Pada tahun 2009 Kesehatan gigi dan mulut dapat dikatakan memasuki era baru dengan dicantumkannya kesehatan gigi dan mulut pada UU Kesehatan yang baru yakni UU No. 36 tahun 2009. Pada UU Kesehatan yang lama yakni UU No. 23 tahun 1992, kesehatan gigi sama sekali tidak tercantum. Pada UU Kesehatan yang baru, kesehatan gigi dan mulut merupakan salah satu kegiatan penyelenggaraan upaya kesehatan, bahkan terdapat bagian khusus mengenai kesehatan gigi dan mulut.
Pencantuman pada UU Kesehatan menunjukkan meningkatnya perhatian pentingnya kesehatan gigi dan mulut.
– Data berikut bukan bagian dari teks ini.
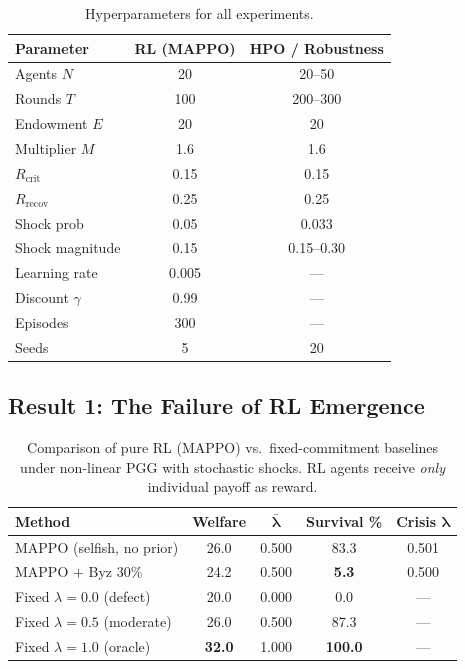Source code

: \documentclass{article}
\begin{document}
\begin{table}[h]
\centering
\caption{Hyperparameters for all experiments.}
\label{tab:hyperparams}
\begin{tabular}{lcc}
\toprule
\textbf{Parameter} & \textbf{RL (MAPPO)} & \textbf{HPO / Robustness} \\
\midrule
Agents $N$ & 20 & 20--50 \\
Rounds $T$ & 100 & 200--300 \\
Endowment $E$ & 20 & 20 \\
Multiplier $M$ & 1.6 & 1.6 \\
$R_{\text{crit}}$ & 0.15 & 0.15 \\
$R_{\text{recov}}$ & 0.25 & 0.25 \\
Shock prob & 0.05 & 0.033 \\
Shock magnitude & 0.15 & 0.15--0.30 \\
Learning rate & 0.005 & --- \\
Discount $\gamma$ & 0.99 & --- \\
Episodes & 300 & --- \\
Seeds & 5 & 20 \\
\bottomrule
\end{tabular}
\end{table}

\subsection{Result 1: The Failure of RL Emergence}
\label{sec:emergence}

\begin{table}[t]
\centering
\caption{Comparison of pure RL (MAPPO) vs.\ fixed-commitment baselines under non-linear PGG with stochastic shocks. RL agents receive \emph{only} individual payoff as reward.}
\label{tab:emergence}
\begin{tabular}{lcccc}
\toprule
\textbf{Method} & \textbf{Welfare} & $\boldsymbol{\bar{\lambda}}$ & \textbf{Survival \%} & \textbf{Crisis $\boldsymbol{\lambda}$} \\
\midrule
MAPPO (selfish, no prior) & 26.0 & 0.500 & 83.3 & 0.501 \\
MAPPO + Byz 30\% & 24.2 & 0.500 & \textbf{5.3} & 0.500 \\
\midrule
Fixed $\lambda=0.0$ (defect) & 20.0 & 0.000 & 0.0 & --- \\
Fixed $\lambda=0.5$ (moderate) & 26.0 & 0.500 & 87.3 & --- \\
Fixed $\lambda=1.0$ (oracle) & \textbf{32.0} & 1.000 & \textbf{100.0} & --- \\
\bottomrule
\end{tabular}
\end{table}
\end{document}

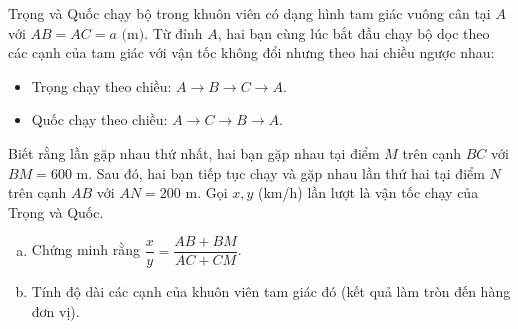 \begin{bt}%
Trọng và Quốc chạy bộ trong khuôn viên có dạng hình tam giác vuông cân tại $A$ với $AB = AC = a\text{ (m)}$. Từ đỉnh $A$, hai bạn cùng lúc bắt đầu chạy bộ dọc theo các cạnh của tam giác với vận tốc không đổi nhưng theo hai chiều ngược nhau:
\begin{itemize}
	\item Trọng chạy theo chiều: $A \to B \to C \to A$.
	\item Quốc chạy theo chiều: $A \to C \to B \to A$.
\end{itemize}
Biết rằng lần gặp nhau thứ nhất, hai bạn gặp nhau tại điểm $M$ trên cạnh $BC$ với $BM = 600\text{ m}$. Sau đó, hai bạn tiếp tục chạy và gặp nhau lần thứ hai tại điểm $N$ trên cạnh $AB$ với $AN = 200\text{ m}$. Gọi $x, y$ (km/h) lần lượt là vận tốc chạy của Trọng và Quốc.
\begin{enumerate}[a)]
	\item Chứng minh rằng $\dfrac{x}{y} = \dfrac{AB + BM}{AC + CM}$.
	\item Tính độ dài các cạnh của khuôn viên tam giác đó (kết quả làm tròn đến hàng đơn vị).
\end{enumerate}
\end{bt}
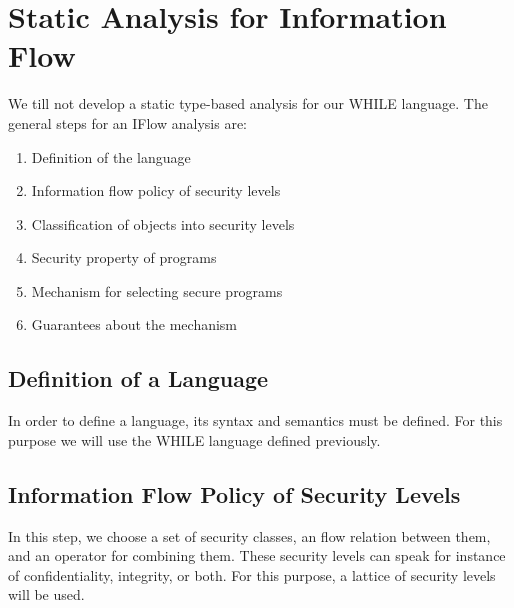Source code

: \documentclass[10pt,a4paper]{report}
\begin{document}
\section{Static Analysis for Information Flow}
We till not develop a static type-based analysis for our WHILE language. The general steps for an IFlow analysis are:
\begin{enumerate}
\item Definition of the language
\item Information flow policy of security levels
\item Classification of objects into security levels
\item Security property of programs
\item Mechanism for selecting secure programs
\item Guarantees about the mechanism
\end{enumerate}
\subsection{Definition of a Language}
In order to define a language, its syntax and semantics must be defined. For this purpose we will use the WHILE language defined previously.
\subsection{Information Flow Policy of Security Levels}
In this step, we choose a set of security classes, an flow relation between them, and an operator for combining them. These security levels can speak for instance of confidentiality, integrity, or both. For this purpose, a lattice of security levels will be used.
\end{document}
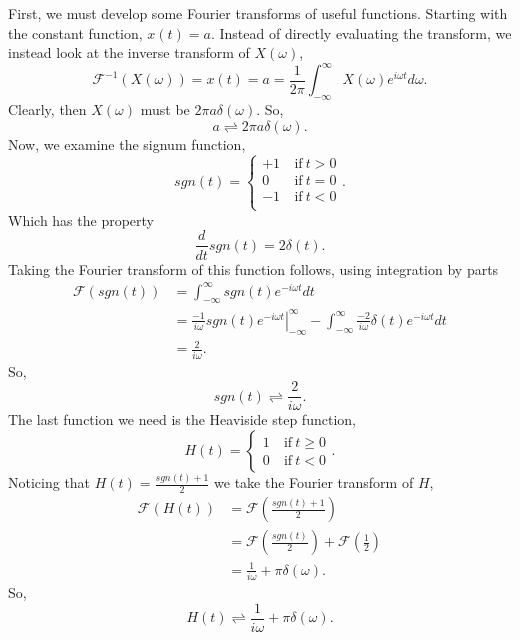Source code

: \documentclass[12pt]{article}
\begin{document}
First, we must develop some Fourier transforms of useful functions. Starting with the constant function, $x(t)=a$. Instead of directly evaluating the transform, we instead look at the inverse transform of $X(\omega)$,
\begin{equation*}
\mathcal{F}^{-1}(X(\omega))=x(t)=a=\frac{1}{2\pi}\int_{-\infty}^{\infty}X(\omega)e^{i\omega t}d\omega.
\end{equation*}
Clearly, then $X(\omega)$ must be $2\pi a\delta(\omega)$. So,
\begin{equation}
a\rightleftharpoons 2\pi a\delta(\omega).
\end{equation}
Now, we examine the signum function,
\begin{equation}
\mathit{sgn}(t) =
    \begin{cases}
    +1~&\mathrm{if}~t>0 \\
    0~&\mathrm{if}~t=0  \\
    -1~&\mathrm{if}~t<0 \\
    \end{cases}.
\end{equation}
Which has the property
\begin{equation}
\frac{d}{dt}\mathit{sgn}(t) = 2\delta(t).
\end{equation}
Taking the Fourier transform of this function follows, using integration by parts
\begin{equation*}
\begin{aligned}
\mathcal{F}(\mathit{sgn}(t))&= \int_{-\infty}^{\infty}\mathit{sgn}(t)e^{-i\omega t}dt \\
&= \left.\frac{-1}{i\omega}\mathit{sgn}(t)e^{-i\omega t}\right|_{-\infty}^{\infty} - \int_{-\infty}^{\infty}\frac{-2}{i\omega}\delta(t)e^{-i\omega t}dt \\
&= \frac{2}{i\omega}.
\end{aligned}
\end{equation*}
So,
\begin{equation}
\mathit{sgn}(t)\rightleftharpoons\frac{2}{i\omega}.
\end{equation}
The last function we need is the Heaviside step function,
\begin{equation}
H(t) =
    \begin{cases}
    1~&\mathrm{if}~t\geq0 \\
    0~&\mathrm{if}~t<0
    \end{cases}.
\end{equation}
Noticing that $H(t)=\frac{\mathit{sgn}(t)+1}{2}$ we take the Fourier transform of $H$,
\begin{equation*}
\begin{aligned}
\mathcal{F}(H(t))&=\mathcal{F}\left(\frac{\mathit{sgn}(t)+1}{2}\right) \\
&=\mathcal{F}\left(\frac{\mathit{sgn}(t)}{2}\right)+\mathcal{F}\left(\frac{1}{2}\right) \\
&= \frac{1}{i\omega}+\pi\delta(\omega).
\end{aligned}
\end{equation*}
So,
\begin{equation}
H(t)\rightleftharpoons\frac{1}{i\omega}+\pi\delta(\omega).
\end{equation}
\end{document}
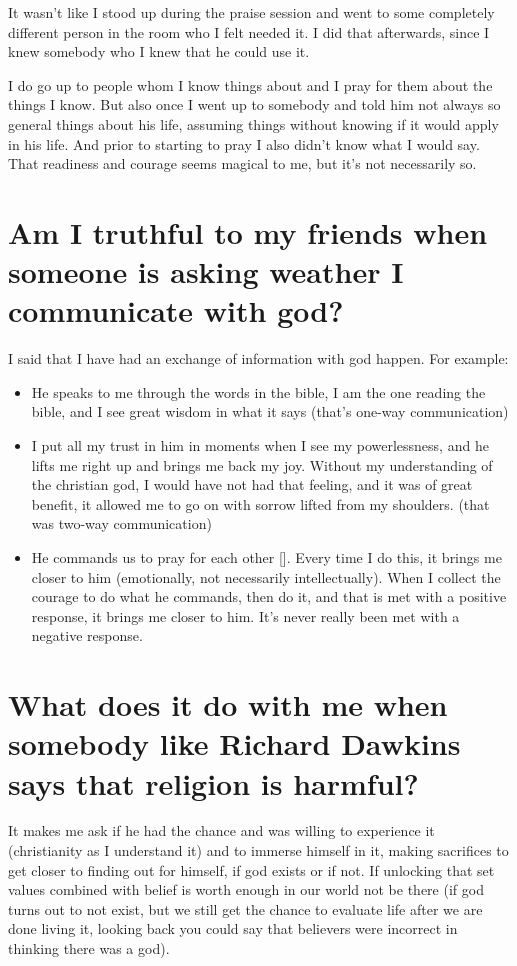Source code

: \documentclass[11pt]{article}
\begin{document}
It wasn't like I stood up during the praise session and went to some completely different person in the room who I felt needed it. 
I did that afterwards, since I knew somebody who I knew that he could use it.

I do go up to people whom I know things about and I pray for them about the things I know. But also once I went up to somebody and told him not always so general things about his life, assuming things without knowing if it would apply in his life. And prior to starting to pray I also didn't know what I would say. That readiness and courage seems magical to me, but it's not necessarily so.

\section{Am I truthful to my friends when someone is asking weather I communicate with god?}
\label{sec:org701d262}
I said that I have had an exchange of information with god happen. For example: 

\begin{itemize}
\item He speaks to me through the words in the bible, I am the one reading the bible, and I see great wisdom in what it says (that's one-way communication)

\item I put all my trust in him in moments when I see my powerlessness, and he lifts me right up and brings me back my joy. Without my understanding of the christian god, I would have not had that feeling, and it was of great benefit, it allowed me to go on with sorrow lifted from my shoulders. (that was two-way communication)

\item He commands us to pray for each other []. Every time I do this, it brings me closer to him (emotionally, not necessarily intellectually). When I collect the courage to do what he commands, then do it, and that is met with a positive response, it brings me closer to him. It's never really been met with a negative response.
\end{itemize}

\section{What does it do with me when somebody like Richard Dawkins says that religion is harmful?}
\label{sec:orgf8ea9a4}
It makes me ask if he had the chance and was willing to experience it (christianity as I understand it) and to immerse himself in it, making sacrifices to get closer to finding out for himself, if god exists or if not. If unlocking that set values combined with belief is worth enough in our world not be there (if god turns out to not exist, but we still get the chance to evaluate life after we are done living it, looking back you could say that believers were incorrect in thinking there was a god). 
\end{document}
Sebagai realisasinya, di masa mendatang program kesehatan gigi dan mulut perlu diberikan prioritas yang memadai, serta secara konkret dijalankan melalui pengembangan sistem dan penataan kelembagaan. Dalam rangka mengatasi tingginya tingkat penyakit gigi perlu dibangun sistem pelayanan yang menekankan pada kegiatan promosi kesehatan gigi dan pencegahan penyakit. Bagi perwujudan peran negara dalam penyediaan pelayanan kesehatan gigi dan mulut perlu dilakukan penataan kelembagaan yang menanganinya baik pada struktur Departemen Kesehatan maupun pada Pemerintah Daerah. Selama ini kelembagaan yang menangani pelayanan kesehatan gigi dan mulut cenderung belum berjalan sebagaimana mestinya.Dengan meningkatnya perhatian terhadap kesehatan gigi sekaligus menunjukkan eksistensi kesehatan gigi sebagai bagian integral dari pembangunan di bidang kesehatan dalam rangka turut serta mewujudkan kesejahteraan rakyat. Tetapi di lain pihak juga merupakan tantangan sekaligus dorongan bagi kalangan profesi kesehatan gigi untuk pengembangan peran dan tanggung jawab dalam dedikasinya bagi masyarakat.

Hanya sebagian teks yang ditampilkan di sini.